▸ Your assignment: Give back exactly the lines of the entries below from the line with "에서 받을 수 있습니다.**" to the line with "reads to genome**", inclusive, and only those.

[Saved data entries]
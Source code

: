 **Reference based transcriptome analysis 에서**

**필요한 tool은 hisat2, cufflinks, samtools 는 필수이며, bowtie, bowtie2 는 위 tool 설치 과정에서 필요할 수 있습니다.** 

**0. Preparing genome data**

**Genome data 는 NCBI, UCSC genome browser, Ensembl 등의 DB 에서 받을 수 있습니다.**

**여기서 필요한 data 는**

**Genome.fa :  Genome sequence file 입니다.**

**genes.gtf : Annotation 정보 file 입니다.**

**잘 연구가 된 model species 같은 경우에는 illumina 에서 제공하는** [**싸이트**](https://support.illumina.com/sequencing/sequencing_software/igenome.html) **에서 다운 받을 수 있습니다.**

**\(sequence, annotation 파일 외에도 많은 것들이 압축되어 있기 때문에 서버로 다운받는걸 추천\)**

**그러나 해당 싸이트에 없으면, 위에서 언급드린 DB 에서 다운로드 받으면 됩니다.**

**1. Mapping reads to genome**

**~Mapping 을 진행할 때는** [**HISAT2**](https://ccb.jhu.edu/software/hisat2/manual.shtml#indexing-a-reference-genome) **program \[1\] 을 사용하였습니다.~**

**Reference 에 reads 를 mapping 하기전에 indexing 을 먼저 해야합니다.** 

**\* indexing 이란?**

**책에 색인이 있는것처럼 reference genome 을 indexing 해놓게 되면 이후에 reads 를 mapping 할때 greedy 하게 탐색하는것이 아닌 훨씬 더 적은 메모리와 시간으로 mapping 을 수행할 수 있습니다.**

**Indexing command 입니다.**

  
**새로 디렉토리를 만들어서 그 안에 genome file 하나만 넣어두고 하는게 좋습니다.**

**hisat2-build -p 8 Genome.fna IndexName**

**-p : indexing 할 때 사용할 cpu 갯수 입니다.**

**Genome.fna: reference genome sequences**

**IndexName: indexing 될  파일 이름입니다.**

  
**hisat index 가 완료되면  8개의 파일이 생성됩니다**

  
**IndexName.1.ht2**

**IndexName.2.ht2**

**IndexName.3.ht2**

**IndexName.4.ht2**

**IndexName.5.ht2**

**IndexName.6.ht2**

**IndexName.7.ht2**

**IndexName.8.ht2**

▸ Response for this exercise:
**Genome data 는 NCBI, UCSC genome browser, Ensembl 등의 DB 에서 받을 수 있습니다.**

**여기서 필요한 data 는**

**Genome.fa :  Genome sequence file 입니다.**

**genes.gtf : Annotation 정보 file 입니다.**

**잘 연구가 된 model species 같은 경우에는 illumina 에서 제공하는** [**싸이트**](https://support.illumina.com/sequencing/sequencing_software/igenome.html) **에서 다운 받을 수 있습니다.**

**\(sequence, annotation 파일 외에도 많은 것들이 압축되어 있기 때문에 서버로 다운받는걸 추천\)**

**그러나 해당 싸이트에 없으면, 위에서 언급드린 DB 에서 다운로드 받으면 됩니다.**

**1. Mapping reads to genome**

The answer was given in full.